## Directions:
Search the material below for the string "DoxyCompactItemize" and copy each line where it appears.

## Data for the task:
┌────────

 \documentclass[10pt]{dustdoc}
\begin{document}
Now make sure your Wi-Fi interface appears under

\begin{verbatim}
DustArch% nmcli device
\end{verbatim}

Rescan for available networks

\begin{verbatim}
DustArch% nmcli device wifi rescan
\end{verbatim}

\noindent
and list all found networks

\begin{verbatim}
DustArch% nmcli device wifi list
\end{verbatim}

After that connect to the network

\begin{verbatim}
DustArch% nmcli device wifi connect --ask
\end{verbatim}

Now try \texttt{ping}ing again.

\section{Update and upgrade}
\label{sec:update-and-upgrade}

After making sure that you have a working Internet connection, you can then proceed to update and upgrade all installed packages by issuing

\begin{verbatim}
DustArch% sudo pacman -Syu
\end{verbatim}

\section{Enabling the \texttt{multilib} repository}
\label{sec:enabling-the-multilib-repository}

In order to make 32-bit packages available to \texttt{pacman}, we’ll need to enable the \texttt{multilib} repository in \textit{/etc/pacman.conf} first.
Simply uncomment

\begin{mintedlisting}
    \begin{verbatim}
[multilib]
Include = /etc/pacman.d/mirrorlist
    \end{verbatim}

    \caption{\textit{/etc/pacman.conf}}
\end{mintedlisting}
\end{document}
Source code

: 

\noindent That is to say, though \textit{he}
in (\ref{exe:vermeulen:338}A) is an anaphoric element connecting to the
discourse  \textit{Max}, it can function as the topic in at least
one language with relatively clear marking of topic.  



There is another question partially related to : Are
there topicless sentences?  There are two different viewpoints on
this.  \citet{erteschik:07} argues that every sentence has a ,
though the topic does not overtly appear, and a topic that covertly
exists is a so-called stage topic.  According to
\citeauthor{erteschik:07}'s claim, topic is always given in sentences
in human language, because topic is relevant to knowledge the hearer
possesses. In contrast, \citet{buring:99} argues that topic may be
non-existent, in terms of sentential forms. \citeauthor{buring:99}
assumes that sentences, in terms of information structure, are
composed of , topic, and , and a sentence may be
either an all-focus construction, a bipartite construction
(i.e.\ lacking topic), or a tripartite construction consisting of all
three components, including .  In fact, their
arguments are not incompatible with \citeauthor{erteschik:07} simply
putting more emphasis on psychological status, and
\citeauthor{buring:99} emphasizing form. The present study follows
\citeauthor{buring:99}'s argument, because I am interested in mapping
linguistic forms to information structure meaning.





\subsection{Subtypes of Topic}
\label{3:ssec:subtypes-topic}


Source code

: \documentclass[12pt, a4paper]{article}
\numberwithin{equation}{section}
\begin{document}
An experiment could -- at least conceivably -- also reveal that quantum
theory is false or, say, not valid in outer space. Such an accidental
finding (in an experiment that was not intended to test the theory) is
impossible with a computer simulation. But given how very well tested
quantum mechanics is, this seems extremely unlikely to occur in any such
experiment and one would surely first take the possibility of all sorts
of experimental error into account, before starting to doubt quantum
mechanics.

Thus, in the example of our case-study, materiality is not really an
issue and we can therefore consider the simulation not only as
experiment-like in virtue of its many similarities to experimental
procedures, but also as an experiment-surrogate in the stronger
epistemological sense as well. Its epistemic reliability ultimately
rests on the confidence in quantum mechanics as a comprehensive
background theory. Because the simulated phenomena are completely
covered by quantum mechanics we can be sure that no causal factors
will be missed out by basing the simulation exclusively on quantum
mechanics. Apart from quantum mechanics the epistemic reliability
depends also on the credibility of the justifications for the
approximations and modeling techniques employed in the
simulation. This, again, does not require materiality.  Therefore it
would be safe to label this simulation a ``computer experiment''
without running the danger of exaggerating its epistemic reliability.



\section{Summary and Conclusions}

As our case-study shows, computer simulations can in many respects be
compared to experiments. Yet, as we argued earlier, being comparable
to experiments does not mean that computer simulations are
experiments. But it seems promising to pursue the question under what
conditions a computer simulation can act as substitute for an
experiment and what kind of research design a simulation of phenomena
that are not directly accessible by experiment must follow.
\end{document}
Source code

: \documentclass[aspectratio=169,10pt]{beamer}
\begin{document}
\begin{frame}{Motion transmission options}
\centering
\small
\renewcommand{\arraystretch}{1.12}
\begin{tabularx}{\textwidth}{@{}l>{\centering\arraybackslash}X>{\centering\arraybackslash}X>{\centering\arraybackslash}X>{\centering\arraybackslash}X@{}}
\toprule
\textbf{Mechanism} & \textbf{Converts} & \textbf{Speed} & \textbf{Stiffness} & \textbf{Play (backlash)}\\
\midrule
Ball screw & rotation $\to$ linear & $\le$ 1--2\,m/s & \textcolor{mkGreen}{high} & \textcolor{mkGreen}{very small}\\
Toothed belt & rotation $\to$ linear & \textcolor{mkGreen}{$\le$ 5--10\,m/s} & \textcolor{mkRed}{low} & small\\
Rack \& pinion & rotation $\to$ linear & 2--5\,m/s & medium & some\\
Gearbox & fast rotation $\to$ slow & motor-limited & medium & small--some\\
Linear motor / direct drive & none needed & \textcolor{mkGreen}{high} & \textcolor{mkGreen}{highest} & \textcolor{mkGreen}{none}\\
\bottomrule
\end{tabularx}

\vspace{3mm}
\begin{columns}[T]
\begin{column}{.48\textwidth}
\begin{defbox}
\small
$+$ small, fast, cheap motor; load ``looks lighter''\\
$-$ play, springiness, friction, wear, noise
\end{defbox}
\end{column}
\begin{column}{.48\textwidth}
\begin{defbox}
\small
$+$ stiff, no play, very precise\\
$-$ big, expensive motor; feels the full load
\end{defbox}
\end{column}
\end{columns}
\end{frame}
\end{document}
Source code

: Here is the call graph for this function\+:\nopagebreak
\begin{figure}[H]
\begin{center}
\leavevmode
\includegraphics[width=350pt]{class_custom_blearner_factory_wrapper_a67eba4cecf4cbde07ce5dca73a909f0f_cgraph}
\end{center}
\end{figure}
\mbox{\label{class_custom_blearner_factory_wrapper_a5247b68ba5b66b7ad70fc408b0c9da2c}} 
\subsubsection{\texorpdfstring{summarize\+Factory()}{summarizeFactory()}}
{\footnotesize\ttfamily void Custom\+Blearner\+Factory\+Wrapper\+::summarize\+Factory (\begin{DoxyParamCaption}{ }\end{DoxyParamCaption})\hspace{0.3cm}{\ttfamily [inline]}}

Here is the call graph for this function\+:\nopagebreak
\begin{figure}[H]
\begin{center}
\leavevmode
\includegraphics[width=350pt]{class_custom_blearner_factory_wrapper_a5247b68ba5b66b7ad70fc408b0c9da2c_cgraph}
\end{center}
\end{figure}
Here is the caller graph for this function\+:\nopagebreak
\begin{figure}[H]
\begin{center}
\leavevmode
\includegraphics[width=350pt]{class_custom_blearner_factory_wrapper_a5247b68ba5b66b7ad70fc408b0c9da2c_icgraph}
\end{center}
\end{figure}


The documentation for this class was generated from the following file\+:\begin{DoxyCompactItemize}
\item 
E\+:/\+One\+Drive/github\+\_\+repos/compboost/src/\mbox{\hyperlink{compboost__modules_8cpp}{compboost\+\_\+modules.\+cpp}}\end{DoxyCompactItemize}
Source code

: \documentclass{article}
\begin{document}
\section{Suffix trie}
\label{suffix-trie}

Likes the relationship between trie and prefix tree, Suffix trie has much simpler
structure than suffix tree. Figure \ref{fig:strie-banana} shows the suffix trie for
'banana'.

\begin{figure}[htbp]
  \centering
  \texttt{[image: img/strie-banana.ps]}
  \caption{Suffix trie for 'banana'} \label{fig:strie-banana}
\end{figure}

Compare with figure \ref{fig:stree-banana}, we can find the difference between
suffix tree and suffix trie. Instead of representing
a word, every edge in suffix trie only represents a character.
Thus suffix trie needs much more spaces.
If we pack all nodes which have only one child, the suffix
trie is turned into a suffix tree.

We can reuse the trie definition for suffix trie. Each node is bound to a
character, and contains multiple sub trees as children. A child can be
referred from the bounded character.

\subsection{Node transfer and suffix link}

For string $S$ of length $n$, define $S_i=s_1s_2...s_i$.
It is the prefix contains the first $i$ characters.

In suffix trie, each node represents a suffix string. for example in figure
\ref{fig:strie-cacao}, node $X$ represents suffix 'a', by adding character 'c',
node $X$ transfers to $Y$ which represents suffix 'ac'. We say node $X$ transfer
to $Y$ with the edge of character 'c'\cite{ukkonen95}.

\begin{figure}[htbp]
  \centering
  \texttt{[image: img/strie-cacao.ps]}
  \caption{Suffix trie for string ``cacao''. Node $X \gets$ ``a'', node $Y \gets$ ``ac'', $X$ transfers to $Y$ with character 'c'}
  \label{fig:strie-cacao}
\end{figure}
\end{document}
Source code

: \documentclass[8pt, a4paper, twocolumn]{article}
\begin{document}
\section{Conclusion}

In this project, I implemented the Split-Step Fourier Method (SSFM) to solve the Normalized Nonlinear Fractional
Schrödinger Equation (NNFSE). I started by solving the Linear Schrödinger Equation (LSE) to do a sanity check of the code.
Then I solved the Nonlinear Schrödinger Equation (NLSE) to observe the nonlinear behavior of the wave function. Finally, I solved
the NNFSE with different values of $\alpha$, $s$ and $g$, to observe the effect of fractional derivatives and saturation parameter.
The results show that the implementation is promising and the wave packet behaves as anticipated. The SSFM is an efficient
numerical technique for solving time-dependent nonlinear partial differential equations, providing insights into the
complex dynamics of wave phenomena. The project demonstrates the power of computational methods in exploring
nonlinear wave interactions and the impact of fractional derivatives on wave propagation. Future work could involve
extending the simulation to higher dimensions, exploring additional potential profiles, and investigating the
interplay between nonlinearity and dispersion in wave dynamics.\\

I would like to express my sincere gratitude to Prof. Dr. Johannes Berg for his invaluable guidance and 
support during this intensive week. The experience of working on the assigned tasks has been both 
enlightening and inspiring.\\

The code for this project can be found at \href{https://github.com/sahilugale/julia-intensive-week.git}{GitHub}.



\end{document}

└────────

## Answer:
The documentation for this class was generated from the following file\+:\begin{DoxyCompactItemize}
E\+:/\+One\+Drive/github\+\_\+repos/compboost/src/\mbox{\hyperlink{compboost__modules_8cpp}{compboost\+\_\+modules.\+cpp}}\end{DoxyCompactItemize}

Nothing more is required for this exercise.